(Plain-text document sources)
********************
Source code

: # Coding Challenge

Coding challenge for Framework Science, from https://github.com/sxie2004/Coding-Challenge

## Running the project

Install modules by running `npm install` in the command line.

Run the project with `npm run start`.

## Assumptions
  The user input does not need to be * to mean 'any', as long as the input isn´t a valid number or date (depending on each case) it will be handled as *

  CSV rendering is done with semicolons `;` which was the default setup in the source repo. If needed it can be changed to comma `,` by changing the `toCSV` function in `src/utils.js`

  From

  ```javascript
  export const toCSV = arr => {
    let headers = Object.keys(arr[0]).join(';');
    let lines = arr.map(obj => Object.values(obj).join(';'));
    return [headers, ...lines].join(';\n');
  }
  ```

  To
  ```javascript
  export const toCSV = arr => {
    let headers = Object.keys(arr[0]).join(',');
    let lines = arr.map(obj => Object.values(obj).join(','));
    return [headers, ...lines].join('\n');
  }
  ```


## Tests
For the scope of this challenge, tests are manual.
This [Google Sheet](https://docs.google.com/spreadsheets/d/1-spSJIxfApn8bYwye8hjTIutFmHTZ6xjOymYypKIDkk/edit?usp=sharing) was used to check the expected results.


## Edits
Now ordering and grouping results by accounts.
********************
Directions for this task - From the records above, return each line that includes "https".

Answer for the task -
Coding challenge for Framework Science, from https://github.com/sxie2004/Coding-Challenge
This [Google Sheet](https://docs.google.com/spreadsheets/d/1-spSJIxfApn8bYwye8hjTIutFmHTZ6xjOymYypKIDkk/edit?usp=sharing) was used to check the expected results.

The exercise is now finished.